Kita mengetahui kasus korupsi di negeri ini bak drama tak kunjung ada habisnya. Tak kalah menghebohkan juga dari mantan terpidana kasus korupsi Emir Moeis ditunjuk sebagai komisaris di PT Pupuk Iskandar Muda (PIM).

PIM merupakan anak usaha PT Pupuk Indonesia (BUMN). Mengutip laman resmi perusahaan, Emir Moeis diangkat menjadi komisaris sejak 18 Februari 2021 lalu.

Diketahui, Emir pernah terjerat kasus suap proyek pembangunan pembangkit listrik uap (PLTU) di Tarahan, Lampung pada 2004 saat menjadi anggota DPR. Ia divonis 3 tahun penjara dan denda Rp 150 juta karena terbukti menerima suap senilai 357.000 dollar AS pada 2014.

Lantas, bolehkah mantan terpidana kasus korupsi menjabat sebagai komisaris di sebuah perusahaan BUMN?
Dalam Peraturan Menteri BUMN Nomor: PER-03/MBU/2012 Pasal 4, disebutkan sejumlah syarat yang harus dipenuhi untuk menjadi anggota dewan komisaris.

Salah satunya yaitu tidak pernah dihukum karena melakukan tindak pidana yang merugikan keuangan negara dan/atau yang berkaitan dengan sektor keuangan dalam waktu lima tahun sebelum pencalonan.

Anggota dewan komisaris juga harus memenuhi syarat materiil salah satunya integritas dan moral yang berarti tidak pernah terlibat perbuatan rekayasa dan praktik-praktik menyimpang dalam pengurusan perusahaan atau lembaga sebelum pencalonan (berbuat tidak jujur).
Bukanlah sembarang orang menjadi pejabat komisaris BUMN. Harus bersih dari segala bentuk praktik menyimpang.

Akan tetapi pemilihan kali ini tampak bertentangan dari aturan. Karena seorang eks koruptor dapat menjabat sebagai komisaris BUMN. Sontak ini menuai pro dan kontra menampakkan bahwa sistem ini sangat ramah terhadap koruptor.

Pada akhirnya yang memiliki niatan menyimpang akan menganggap korupsi itu tidak jadi masalah, selama menjalankan masa tahanan dan menampakkan kelakuan baik, ia akan kembali dan mendapatkan posisi terhormat.

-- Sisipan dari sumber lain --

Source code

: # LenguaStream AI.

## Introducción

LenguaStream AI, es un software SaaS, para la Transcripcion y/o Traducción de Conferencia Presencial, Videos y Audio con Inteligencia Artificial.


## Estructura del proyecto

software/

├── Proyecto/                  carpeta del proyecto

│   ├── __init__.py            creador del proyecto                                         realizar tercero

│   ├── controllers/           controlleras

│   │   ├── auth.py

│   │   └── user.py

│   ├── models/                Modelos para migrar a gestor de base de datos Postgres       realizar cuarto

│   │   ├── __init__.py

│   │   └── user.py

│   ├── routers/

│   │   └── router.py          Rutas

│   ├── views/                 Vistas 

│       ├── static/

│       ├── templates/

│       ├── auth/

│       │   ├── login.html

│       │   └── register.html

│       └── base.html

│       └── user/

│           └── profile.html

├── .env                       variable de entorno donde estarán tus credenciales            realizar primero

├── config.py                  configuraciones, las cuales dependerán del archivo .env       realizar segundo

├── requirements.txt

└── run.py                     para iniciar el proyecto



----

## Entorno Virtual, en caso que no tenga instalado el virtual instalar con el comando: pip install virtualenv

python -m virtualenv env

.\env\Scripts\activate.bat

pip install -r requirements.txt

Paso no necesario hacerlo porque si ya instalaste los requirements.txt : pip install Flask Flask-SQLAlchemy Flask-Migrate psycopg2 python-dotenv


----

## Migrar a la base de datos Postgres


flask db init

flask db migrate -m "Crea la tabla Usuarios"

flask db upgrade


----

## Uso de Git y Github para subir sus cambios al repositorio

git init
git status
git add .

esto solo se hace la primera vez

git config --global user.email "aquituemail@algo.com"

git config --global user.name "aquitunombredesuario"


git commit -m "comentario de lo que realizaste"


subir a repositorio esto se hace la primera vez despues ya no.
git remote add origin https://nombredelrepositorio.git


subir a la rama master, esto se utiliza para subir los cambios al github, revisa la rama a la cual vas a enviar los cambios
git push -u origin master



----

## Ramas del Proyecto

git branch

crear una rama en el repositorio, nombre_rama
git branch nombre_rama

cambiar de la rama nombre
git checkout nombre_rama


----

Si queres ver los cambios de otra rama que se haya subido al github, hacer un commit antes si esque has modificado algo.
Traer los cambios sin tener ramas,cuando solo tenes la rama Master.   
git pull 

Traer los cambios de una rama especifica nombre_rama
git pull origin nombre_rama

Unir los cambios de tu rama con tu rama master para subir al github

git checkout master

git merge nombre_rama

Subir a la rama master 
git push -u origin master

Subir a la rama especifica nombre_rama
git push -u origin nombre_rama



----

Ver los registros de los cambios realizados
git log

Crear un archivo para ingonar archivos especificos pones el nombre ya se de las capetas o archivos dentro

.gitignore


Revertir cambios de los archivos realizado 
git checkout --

Padahal kita ketahui Korupsi merupakan musuh bersama semua masyarakat, sistem, dan ideologi. Karena dianggap kejahatan luar biasa. Dan memerlukan aturan yang benar-benar antikorupsi.

Diketahui bersama, hukuman korupsi saat ini belum menghasilkan efek jera. Koruptor datang dan pergi dari penjara dengan melenggang asalkan ada uang. Penjara yang disediakan pun beraneka ragam.

Mulai dari jeruji besi beralaskan tikar, hingga fasilitas bintang lima. Selain itu, aturan hukuman mati bagi koruptor juga belum dilaksanakan. Padahal, wacana ini sudah lama dilontarkan. Aturan saat ini belum mampu menyelesaikan masalah korupsi.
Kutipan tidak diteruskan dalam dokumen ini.